- [Work to complete] Whenever a line in the entries below contains "Gets", copy that line.

- [Provided data]
····················
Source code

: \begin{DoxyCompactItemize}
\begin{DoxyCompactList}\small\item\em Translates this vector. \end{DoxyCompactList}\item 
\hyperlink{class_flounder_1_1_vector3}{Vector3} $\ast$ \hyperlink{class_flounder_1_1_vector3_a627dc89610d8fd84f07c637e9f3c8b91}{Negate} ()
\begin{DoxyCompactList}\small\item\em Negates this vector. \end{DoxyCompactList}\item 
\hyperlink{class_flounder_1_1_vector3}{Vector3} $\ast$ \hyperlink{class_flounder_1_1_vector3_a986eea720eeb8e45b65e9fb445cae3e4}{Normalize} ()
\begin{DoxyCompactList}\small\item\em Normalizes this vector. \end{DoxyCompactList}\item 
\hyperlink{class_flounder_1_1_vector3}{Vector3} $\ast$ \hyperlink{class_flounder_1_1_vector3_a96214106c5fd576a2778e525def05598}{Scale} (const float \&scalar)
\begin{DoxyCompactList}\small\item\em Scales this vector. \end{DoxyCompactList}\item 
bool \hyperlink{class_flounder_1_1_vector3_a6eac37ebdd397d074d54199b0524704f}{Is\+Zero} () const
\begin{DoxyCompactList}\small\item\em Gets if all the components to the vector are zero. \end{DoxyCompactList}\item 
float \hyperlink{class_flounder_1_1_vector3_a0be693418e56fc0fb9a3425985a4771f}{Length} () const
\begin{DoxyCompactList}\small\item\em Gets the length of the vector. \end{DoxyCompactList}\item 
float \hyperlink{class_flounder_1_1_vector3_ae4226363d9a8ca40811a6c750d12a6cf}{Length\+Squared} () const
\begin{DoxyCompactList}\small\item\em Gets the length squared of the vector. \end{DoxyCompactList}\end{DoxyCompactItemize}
····················
- [Solution]
\begin{DoxyCompactList}\small\item\em Gets if all the components to the vector are zero. \end{DoxyCompactList}\item 
\begin{DoxyCompactList}\small\item\em Gets the length of the vector. \end{DoxyCompactList}\item 
\begin{DoxyCompactList}\small\item\em Gets the length squared of the vector. \end{DoxyCompactList}\end{DoxyCompactItemize}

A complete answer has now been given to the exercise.